A gaseous mixture containing $CO$, $C{H}_4$ and $N_2$ gas has total volume of 40 $mL$. This mixture is exploded with excess of oxygen, on cooling 30 $mL$ of contraction is observed and when this mixture is treated with aqueous $KOH$ a further contraction of 30 $mL$ is observed. Find the composition of the mixture in $mL$.
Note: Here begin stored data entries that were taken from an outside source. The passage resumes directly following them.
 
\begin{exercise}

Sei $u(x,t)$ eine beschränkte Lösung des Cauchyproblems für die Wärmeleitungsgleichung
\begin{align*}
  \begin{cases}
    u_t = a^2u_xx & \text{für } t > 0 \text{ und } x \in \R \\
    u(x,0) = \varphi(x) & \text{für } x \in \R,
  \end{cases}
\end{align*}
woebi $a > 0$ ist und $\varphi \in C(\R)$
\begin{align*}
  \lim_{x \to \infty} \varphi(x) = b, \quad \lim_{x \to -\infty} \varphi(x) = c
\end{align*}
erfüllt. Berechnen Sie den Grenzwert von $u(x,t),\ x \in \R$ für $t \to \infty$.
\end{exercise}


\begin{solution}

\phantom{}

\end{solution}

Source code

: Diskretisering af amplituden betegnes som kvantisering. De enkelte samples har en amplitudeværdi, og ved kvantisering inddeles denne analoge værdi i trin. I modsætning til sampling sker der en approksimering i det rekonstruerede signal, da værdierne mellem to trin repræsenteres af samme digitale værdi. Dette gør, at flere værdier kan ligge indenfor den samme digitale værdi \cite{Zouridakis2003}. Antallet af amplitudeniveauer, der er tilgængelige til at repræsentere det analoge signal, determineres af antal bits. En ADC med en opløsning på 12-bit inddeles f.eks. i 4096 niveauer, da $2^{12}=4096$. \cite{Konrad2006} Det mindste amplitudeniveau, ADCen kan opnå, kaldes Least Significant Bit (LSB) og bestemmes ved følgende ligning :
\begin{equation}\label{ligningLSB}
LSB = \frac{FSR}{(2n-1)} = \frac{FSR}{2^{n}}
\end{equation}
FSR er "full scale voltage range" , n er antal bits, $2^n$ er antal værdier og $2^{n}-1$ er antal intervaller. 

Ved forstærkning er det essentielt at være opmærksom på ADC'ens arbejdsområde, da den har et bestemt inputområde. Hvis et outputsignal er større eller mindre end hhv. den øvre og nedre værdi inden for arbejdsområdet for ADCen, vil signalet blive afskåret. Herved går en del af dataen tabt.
• A. $CO=20,C{H}_4=10,N_2=10$
• B. $CO=15,C{H}_4=15,N_2=10$
• C. $CO=10,C{H}_4=15,N_2=15$
• D. $CO=20,C{H}_4=15,N_2=5$

Answer 1

The correct option is B $CO=15,C{H}_4=15,N_2=10$

Let volume of $CO,C{H}_4,N_2$ be x, y, z $mL$ respectively.
On explosion with excess of $O_2$ the following reaction takes place:
$\underset{xmL}{CO}\left(g\right)+\frac{1}{2}{O}_2\left(g\right)\to \underset{xmL}{C{O}_2}\left(g\right)$
$\underset{ymL}{C{H}_4}\left(g\right)+2O_2\left(g\right)\to \underset{ymL}{C{O}_2}\left(g\right)+\underset{2ymL}{2H_{2}O\left(g\right)}$
$N_2$ remains unreacted.
On cooling $H_{2}O$ gas liquifies hence, volume reduction of 30 $mL$ is observed.
$\therefore$ 2y = 30 $⟹$ y = 15
Volume of $C{H}_4$ = 15 $mL$
But volume of $C{O}_2$ = (x + y)
As we know $C{O}_2$ is absorbed on $KOH$ and volume reduction of 30 $mL$ is observed.
(x + y) = 30 $⟹$ x = 15 $mL$
Volume of $CO$ = 15 $mL$
$\because$ x + y+ z = 40 $mL$ $⟹$ z = 10 $mL$
Volume of $N_2$ = 10 $mL$